[Directions] Produce as output only the lines below starting at the line with "پس از مطالعهٔ" and continuing through the line with "در یک بار را", each one exactly as written.

[Records for this exercise]
- - - - -

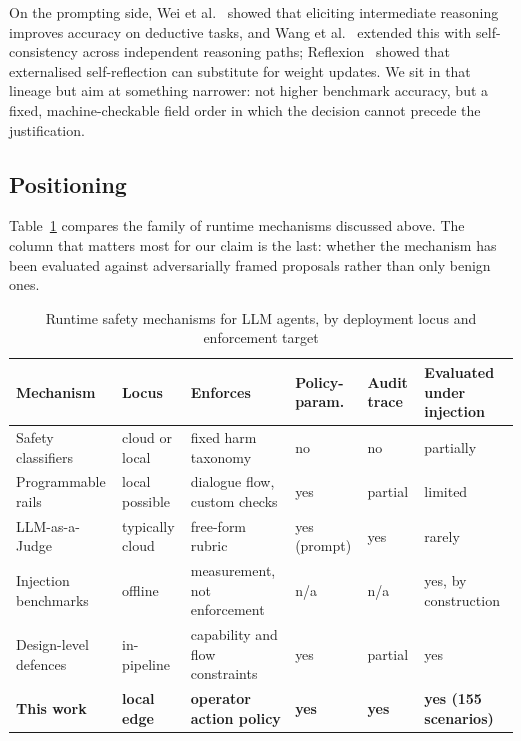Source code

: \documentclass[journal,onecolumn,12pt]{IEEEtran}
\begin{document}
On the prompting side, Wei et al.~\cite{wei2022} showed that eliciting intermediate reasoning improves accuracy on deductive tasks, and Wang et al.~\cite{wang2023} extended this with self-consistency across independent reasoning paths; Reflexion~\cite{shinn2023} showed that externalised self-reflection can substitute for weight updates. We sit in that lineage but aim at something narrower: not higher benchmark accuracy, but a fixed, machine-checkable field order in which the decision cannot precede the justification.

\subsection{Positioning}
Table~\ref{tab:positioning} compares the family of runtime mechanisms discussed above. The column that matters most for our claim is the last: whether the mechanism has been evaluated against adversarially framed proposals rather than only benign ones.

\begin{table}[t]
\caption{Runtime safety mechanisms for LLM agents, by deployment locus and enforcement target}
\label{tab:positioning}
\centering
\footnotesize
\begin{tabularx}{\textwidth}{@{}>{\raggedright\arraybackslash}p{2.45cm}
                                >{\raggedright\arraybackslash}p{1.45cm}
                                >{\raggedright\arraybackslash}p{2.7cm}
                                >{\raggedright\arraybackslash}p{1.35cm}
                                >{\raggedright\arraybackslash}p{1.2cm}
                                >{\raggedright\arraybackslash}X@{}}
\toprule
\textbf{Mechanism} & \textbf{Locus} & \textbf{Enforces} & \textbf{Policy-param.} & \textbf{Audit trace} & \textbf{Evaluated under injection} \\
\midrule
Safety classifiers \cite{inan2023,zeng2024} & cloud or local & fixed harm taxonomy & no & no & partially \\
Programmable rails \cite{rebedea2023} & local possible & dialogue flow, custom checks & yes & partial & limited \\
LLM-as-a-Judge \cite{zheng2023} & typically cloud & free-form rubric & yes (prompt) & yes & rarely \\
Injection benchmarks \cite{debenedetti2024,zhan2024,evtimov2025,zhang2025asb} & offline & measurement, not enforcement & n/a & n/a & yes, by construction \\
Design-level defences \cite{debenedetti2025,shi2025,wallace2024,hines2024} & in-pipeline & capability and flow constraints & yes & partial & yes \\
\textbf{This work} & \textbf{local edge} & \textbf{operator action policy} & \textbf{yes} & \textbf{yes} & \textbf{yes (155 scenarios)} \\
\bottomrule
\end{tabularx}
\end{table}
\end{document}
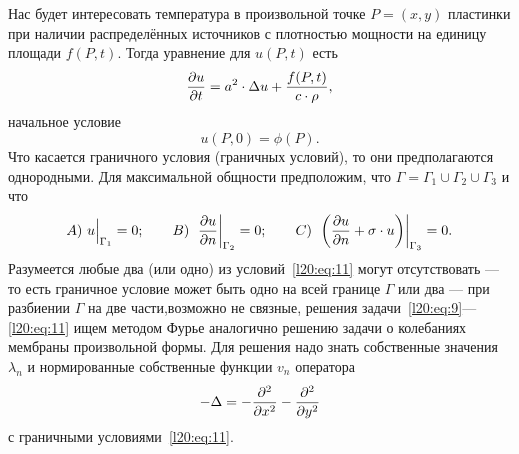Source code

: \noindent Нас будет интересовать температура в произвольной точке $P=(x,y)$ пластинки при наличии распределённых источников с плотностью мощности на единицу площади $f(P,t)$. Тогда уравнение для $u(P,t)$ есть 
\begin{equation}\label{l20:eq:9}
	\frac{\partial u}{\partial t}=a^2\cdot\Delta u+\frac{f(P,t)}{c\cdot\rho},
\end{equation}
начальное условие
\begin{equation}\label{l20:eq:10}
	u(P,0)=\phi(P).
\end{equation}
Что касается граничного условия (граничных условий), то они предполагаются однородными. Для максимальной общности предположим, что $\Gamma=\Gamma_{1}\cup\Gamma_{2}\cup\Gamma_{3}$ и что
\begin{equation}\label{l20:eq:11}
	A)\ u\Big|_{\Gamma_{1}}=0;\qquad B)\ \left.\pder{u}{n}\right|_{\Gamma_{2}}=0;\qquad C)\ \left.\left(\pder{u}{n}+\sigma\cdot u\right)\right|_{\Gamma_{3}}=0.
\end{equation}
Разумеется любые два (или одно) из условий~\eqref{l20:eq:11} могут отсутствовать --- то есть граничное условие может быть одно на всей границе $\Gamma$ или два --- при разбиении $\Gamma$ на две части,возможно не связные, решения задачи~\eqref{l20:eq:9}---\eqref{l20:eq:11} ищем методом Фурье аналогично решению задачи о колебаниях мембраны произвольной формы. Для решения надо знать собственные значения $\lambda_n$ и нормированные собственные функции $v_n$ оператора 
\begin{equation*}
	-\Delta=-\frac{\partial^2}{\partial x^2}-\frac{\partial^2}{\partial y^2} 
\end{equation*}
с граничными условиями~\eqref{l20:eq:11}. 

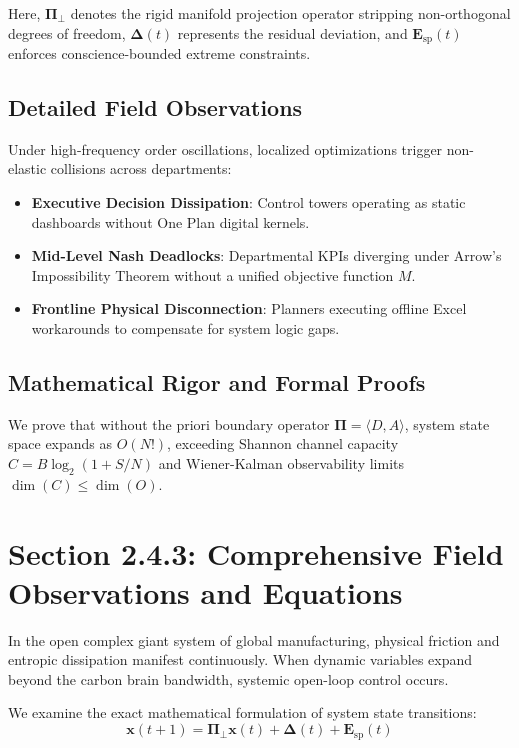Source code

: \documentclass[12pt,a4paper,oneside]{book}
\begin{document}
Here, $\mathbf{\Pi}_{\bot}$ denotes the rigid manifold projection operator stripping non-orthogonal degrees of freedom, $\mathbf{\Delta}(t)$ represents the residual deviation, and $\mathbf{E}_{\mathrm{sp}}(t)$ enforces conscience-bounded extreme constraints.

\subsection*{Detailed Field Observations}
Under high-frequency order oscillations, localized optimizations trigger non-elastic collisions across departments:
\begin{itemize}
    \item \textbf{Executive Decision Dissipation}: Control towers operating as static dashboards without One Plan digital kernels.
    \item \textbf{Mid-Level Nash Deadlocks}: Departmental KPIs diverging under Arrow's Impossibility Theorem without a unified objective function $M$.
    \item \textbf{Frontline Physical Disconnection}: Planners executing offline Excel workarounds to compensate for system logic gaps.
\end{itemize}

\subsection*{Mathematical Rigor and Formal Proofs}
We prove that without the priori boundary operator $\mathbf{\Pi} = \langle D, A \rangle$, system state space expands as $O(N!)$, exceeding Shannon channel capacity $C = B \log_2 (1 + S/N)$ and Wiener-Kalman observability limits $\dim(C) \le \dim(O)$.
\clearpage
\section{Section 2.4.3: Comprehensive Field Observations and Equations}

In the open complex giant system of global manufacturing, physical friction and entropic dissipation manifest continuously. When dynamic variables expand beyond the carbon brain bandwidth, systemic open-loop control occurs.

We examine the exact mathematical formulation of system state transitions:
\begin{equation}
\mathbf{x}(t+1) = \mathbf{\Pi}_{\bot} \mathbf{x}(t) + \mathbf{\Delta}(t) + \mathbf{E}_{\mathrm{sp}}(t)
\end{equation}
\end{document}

- - - - -

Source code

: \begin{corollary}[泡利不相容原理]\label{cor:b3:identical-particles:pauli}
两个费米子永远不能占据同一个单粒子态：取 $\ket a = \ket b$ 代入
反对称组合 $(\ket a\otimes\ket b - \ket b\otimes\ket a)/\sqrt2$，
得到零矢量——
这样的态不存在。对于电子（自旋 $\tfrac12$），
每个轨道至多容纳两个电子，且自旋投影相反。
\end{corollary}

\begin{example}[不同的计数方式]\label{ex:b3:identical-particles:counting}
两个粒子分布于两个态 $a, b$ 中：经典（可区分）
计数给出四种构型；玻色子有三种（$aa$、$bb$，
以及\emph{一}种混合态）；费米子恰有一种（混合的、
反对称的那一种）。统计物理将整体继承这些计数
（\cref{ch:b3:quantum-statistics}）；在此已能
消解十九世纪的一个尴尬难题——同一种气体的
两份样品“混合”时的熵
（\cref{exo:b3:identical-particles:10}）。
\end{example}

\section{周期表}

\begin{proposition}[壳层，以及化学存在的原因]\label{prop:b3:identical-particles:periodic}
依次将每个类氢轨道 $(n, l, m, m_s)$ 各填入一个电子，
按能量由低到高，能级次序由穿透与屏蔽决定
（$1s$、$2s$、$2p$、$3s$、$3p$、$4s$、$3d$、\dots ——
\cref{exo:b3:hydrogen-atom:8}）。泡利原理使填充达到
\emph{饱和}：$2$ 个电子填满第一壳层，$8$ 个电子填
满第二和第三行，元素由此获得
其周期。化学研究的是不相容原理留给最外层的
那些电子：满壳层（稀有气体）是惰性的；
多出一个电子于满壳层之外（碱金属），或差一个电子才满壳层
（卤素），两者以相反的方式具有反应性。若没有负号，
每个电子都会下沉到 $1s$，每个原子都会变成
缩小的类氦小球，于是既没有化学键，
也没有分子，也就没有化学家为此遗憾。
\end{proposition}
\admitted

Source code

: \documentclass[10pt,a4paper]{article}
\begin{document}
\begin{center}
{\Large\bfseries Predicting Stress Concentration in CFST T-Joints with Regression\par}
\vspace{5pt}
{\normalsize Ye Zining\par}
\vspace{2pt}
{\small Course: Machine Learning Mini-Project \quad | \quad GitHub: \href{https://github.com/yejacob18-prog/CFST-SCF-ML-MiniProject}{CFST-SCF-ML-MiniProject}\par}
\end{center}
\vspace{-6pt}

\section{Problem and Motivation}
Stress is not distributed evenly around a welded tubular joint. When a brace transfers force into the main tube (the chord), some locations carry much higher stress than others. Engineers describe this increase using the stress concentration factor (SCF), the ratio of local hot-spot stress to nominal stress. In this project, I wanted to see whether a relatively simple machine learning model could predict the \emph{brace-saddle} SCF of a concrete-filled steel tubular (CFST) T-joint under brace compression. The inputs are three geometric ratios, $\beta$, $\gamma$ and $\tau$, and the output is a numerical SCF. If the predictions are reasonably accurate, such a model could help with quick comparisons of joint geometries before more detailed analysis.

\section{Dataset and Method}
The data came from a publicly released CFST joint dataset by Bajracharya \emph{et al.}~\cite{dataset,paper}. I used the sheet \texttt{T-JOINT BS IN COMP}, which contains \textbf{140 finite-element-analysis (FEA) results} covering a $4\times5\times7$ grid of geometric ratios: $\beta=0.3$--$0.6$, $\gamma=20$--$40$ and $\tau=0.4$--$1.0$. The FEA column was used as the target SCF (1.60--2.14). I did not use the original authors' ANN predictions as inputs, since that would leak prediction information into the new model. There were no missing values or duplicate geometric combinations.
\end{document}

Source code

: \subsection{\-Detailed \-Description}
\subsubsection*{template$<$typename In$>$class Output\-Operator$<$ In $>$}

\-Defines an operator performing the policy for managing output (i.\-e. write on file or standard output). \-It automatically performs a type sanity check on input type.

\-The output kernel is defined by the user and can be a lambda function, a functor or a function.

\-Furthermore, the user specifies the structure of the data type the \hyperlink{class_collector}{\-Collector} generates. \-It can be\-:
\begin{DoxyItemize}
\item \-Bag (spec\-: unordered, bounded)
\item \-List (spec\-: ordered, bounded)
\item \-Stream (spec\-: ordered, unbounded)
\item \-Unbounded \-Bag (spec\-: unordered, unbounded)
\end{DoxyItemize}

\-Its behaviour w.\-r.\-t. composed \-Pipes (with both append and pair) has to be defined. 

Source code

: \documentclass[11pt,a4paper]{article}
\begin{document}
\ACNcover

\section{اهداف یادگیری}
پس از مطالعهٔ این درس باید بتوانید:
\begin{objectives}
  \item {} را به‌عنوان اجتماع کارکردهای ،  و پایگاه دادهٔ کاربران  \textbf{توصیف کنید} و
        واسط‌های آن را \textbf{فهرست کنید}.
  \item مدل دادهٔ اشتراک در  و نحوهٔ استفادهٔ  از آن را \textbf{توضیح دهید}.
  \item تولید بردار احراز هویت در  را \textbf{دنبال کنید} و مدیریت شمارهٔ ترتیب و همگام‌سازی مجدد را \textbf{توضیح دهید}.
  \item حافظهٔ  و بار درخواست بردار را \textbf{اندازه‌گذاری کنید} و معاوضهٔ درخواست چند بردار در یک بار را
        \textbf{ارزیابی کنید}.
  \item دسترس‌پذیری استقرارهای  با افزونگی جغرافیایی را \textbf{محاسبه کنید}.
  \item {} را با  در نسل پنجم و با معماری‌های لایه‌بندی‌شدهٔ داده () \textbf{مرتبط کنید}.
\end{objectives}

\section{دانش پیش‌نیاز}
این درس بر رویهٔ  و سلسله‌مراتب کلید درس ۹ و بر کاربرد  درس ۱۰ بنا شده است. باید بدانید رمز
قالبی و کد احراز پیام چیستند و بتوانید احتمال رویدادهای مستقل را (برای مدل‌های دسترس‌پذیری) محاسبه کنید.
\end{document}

- - - - -

[Reply]
پس از مطالعهٔ این درس باید بتوانید:
\begin{objectives}
  \item {} را به‌عنوان اجتماع کارکردهای ،  و پایگاه دادهٔ کاربران  \textbf{توصیف کنید} و
        واسط‌های آن را \textbf{فهرست کنید}.
  \item مدل دادهٔ اشتراک در  و نحوهٔ استفادهٔ  از آن را \textbf{توضیح دهید}.
  \item تولید بردار احراز هویت در  را \textbf{دنبال کنید} و مدیریت شمارهٔ ترتیب و همگام‌سازی مجدد را \textbf{توضیح دهید}.
  \item حافظهٔ  و بار درخواست بردار را \textbf{اندازه‌گذاری کنید} و معاوضهٔ درخواست چند بردار در یک بار را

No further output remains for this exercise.